━━ Exercise data ━━

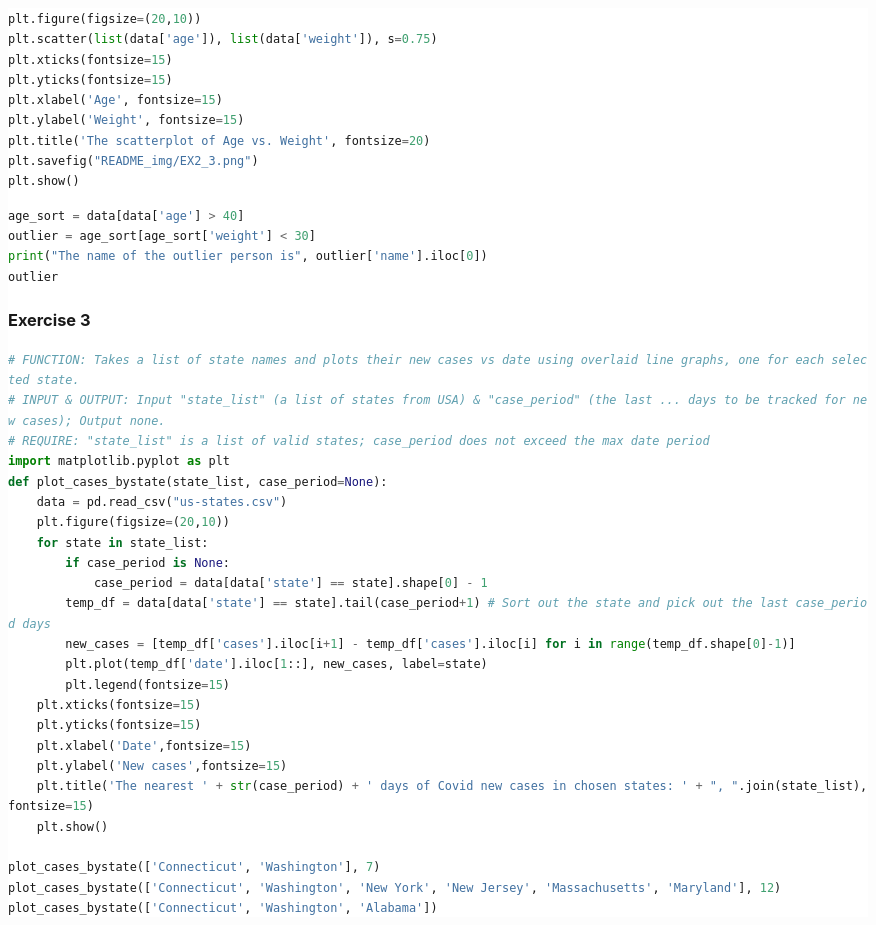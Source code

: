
 ```python
plt.figure(figsize=(20,10))
plt.scatter(list(data['age']), list(data['weight']), s=0.75)
plt.xticks(fontsize=15)
plt.yticks(fontsize=15)
plt.xlabel('Age', fontsize=15)
plt.ylabel('Weight', fontsize=15)
plt.title('The scatterplot of Age vs. Weight', fontsize=20)
plt.savefig("README_img/EX2_3.png")
plt.show()
```

```python
age_sort = data[data['age'] > 40]
outlier = age_sort[age_sort['weight'] < 30]
print("The name of the outlier person is", outlier['name'].iloc[0])
outlier
```

### Exercise 3

```python
# FUNCTION: Takes a list of state names and plots their new cases vs date using overlaid line graphs, one for each selected state.
# INPUT & OUTPUT: Input "state_list" (a list of states from USA) & "case_period" (the last ... days to be tracked for new cases); Output none.
# REQUIRE: "state_list" is a list of valid states; case_period does not exceed the max date period
import matplotlib.pyplot as plt
def plot_cases_bystate(state_list, case_period=None):
    data = pd.read_csv("us-states.csv")
    plt.figure(figsize=(20,10))
    for state in state_list:
        if case_period is None:
            case_period = data[data['state'] == state].shape[0] - 1
        temp_df = data[data['state'] == state].tail(case_period+1) # Sort out the state and pick out the last case_period days
        new_cases = [temp_df['cases'].iloc[i+1] - temp_df['cases'].iloc[i] for i in range(temp_df.shape[0]-1)]
        plt.plot(temp_df['date'].iloc[1::], new_cases, label=state)
        plt.legend(fontsize=15)
    plt.xticks(fontsize=15)
    plt.yticks(fontsize=15)
    plt.xlabel('Date',fontsize=15)
    plt.ylabel('New cases',fontsize=15)
    plt.title('The nearest ' + str(case_period) + ' days of Covid new cases in chosen states: ' + ", ".join(state_list),fontsize=15)
    plt.show()
    
plot_cases_bystate(['Connecticut', 'Washington'], 7)
plot_cases_bystate(['Connecticut', 'Washington', 'New York', 'New Jersey', 'Massachusetts', 'Maryland'], 12)
plot_cases_bystate(['Connecticut', 'Washington', 'Alabama'])
```
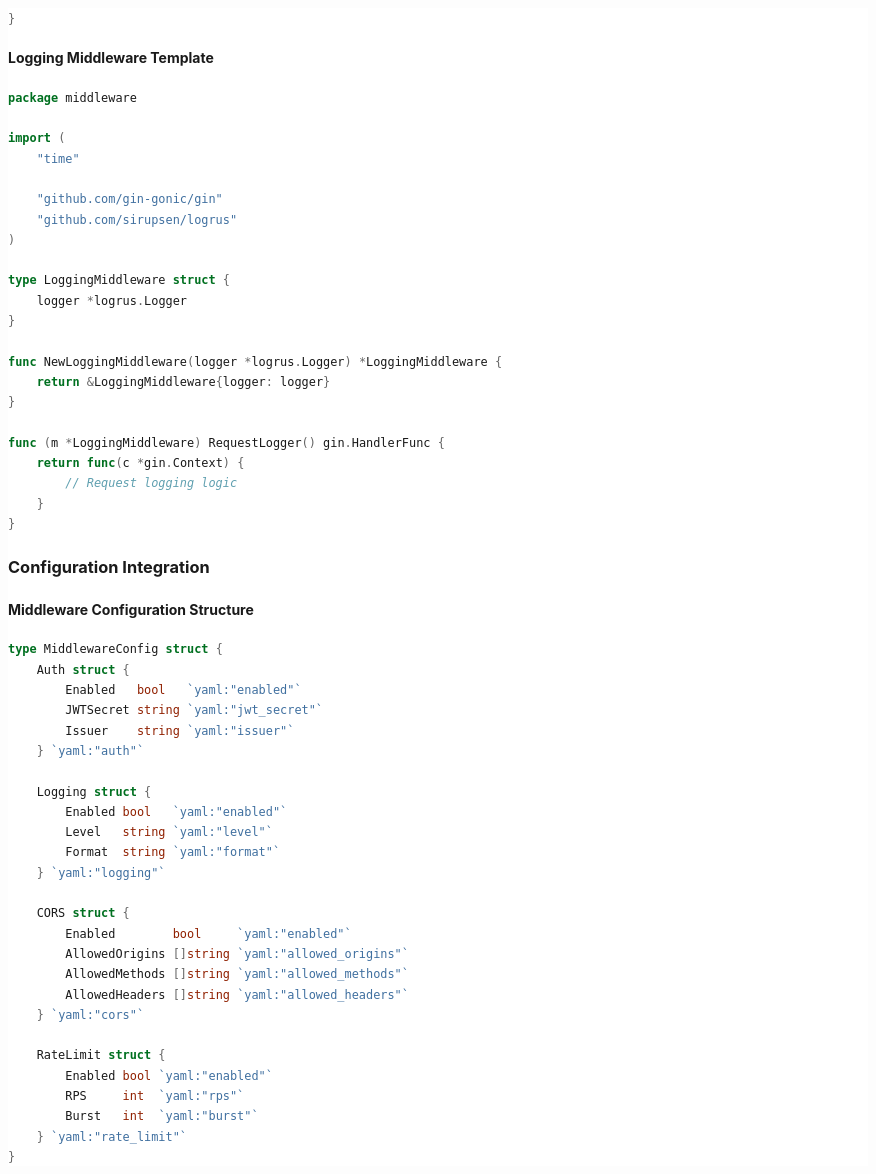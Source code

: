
 ```go
}
```

#### Logging Middleware Template
```go
package middleware

import (
    "time"
    
    "github.com/gin-gonic/gin"
    "github.com/sirupsen/logrus"
)

type LoggingMiddleware struct {
    logger *logrus.Logger
}

func NewLoggingMiddleware(logger *logrus.Logger) *LoggingMiddleware {
    return &LoggingMiddleware{logger: logger}
}

func (m *LoggingMiddleware) RequestLogger() gin.HandlerFunc {
    return func(c *gin.Context) {
        // Request logging logic
    }
}
```

### Configuration Integration

#### Middleware Configuration Structure
```go
type MiddlewareConfig struct {
    Auth struct {
        Enabled   bool   `yaml:"enabled"`
        JWTSecret string `yaml:"jwt_secret"`
        Issuer    string `yaml:"issuer"`
    } `yaml:"auth"`
    
    Logging struct {
        Enabled bool   `yaml:"enabled"`
        Level   string `yaml:"level"`
        Format  string `yaml:"format"`
    } `yaml:"logging"`
    
    CORS struct {
        Enabled        bool     `yaml:"enabled"`
        AllowedOrigins []string `yaml:"allowed_origins"`
        AllowedMethods []string `yaml:"allowed_methods"`
        AllowedHeaders []string `yaml:"allowed_headers"`
    } `yaml:"cors"`
    
    RateLimit struct {
        Enabled bool `yaml:"enabled"`
        RPS     int  `yaml:"rps"`
        Burst   int  `yaml:"burst"`
    } `yaml:"rate_limit"`
}
```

━━━

Output nothing but the records above, word for word, with the pictures removed.

Response area –
Source code

:
 ```python
plt.figure(figsize=(20,10))
plt.scatter(list(data['age']), list(data['weight']), s=0.75)
plt.xticks(fontsize=15)
plt.yticks(fontsize=15)
plt.xlabel('Age', fontsize=15)
plt.ylabel('Weight', fontsize=15)
plt.title('The scatterplot of Age vs. Weight', fontsize=20)
plt.savefig("README_img/EX2_3.png")
plt.show()
```

```python
age_sort = data[data['age'] > 40]
outlier = age_sort[age_sort['weight'] < 30]
print("The name of the outlier person is", outlier['name'].iloc[0])
outlier
```

### Exercise 3

```python
# FUNCTION: Takes a list of state names and plots their new cases vs date using overlaid line graphs, one for each selected state.
# INPUT & OUTPUT: Input "state_list" (a list of states from USA) & "case_period" (the last ... days to be tracked for new cases); Output none.
# REQUIRE: "state_list" is a list of valid states; case_period does not exceed the max date period
import matplotlib.pyplot as plt
def plot_cases_bystate(state_list, case_period=None):
    data = pd.read_csv("us-states.csv")
    plt.figure(figsize=(20,10))
    for state in state_list:
        if case_period is None:
            case_period = data[data['state'] == state].shape[0] - 1
        temp_df = data[data['state'] == state].tail(case_period+1) # Sort out the state and pick out the last case_period days
        new_cases = [temp_df['cases'].iloc[i+1] - temp_df['cases'].iloc[i] for i in range(temp_df.shape[0]-1)]
        plt.plot(temp_df['date'].iloc[1::], new_cases, label=state)
        plt.legend(fontsize=15)
    plt.xticks(fontsize=15)
    plt.yticks(fontsize=15)
    plt.xlabel('Date',fontsize=15)
    plt.ylabel('New cases',fontsize=15)
    plt.title('The nearest ' + str(case_period) + ' days of Covid new cases in chosen states: ' + ", ".join(state_list),fontsize=15)
    plt.show()
    
plot_cases_bystate(['Connecticut', 'Washington'], 7)
plot_cases_bystate(['Connecticut', 'Washington', 'New York', 'New Jersey', 'Massachusetts', 'Maryland'], 12)
plot_cases_bystate(['Connecticut', 'Washington', 'Alabama'])
```
Source code

:
 ```go
}
```

#### Logging Middleware Template
```go
package middleware

import (
    "time"
    
    "github.com/gin-gonic/gin"
    "github.com/sirupsen/logrus"
)

type LoggingMiddleware struct {
    logger *logrus.Logger
}

func NewLoggingMiddleware(logger *logrus.Logger) *LoggingMiddleware {
    return &LoggingMiddleware{logger: logger}
}

func (m *LoggingMiddleware) RequestLogger() gin.HandlerFunc {
    return func(c *gin.Context) {
        // Request logging logic
    }
}
```

### Configuration Integration

#### Middleware Configuration Structure
```go
type MiddlewareConfig struct {
    Auth struct {
        Enabled   bool   `yaml:"enabled"`
        JWTSecret string `yaml:"jwt_secret"`
        Issuer    string `yaml:"issuer"`
    } `yaml:"auth"`
    
    Logging struct {
        Enabled bool   `yaml:"enabled"`
        Level   string `yaml:"level"`
        Format  string `yaml:"format"`
    } `yaml:"logging"`
    
    CORS struct {
        Enabled        bool     `yaml:"enabled"`
        AllowedOrigins []string `yaml:"allowed_origins"`
        AllowedMethods []string `yaml:"allowed_methods"`
        AllowedHeaders []string `yaml:"allowed_headers"`
    } `yaml:"cors"`
    
    RateLimit struct {
        Enabled bool `yaml:"enabled"`
        RPS     int  `yaml:"rps"`
        Burst   int  `yaml:"burst"`
    } `yaml:"rate_limit"`
}
```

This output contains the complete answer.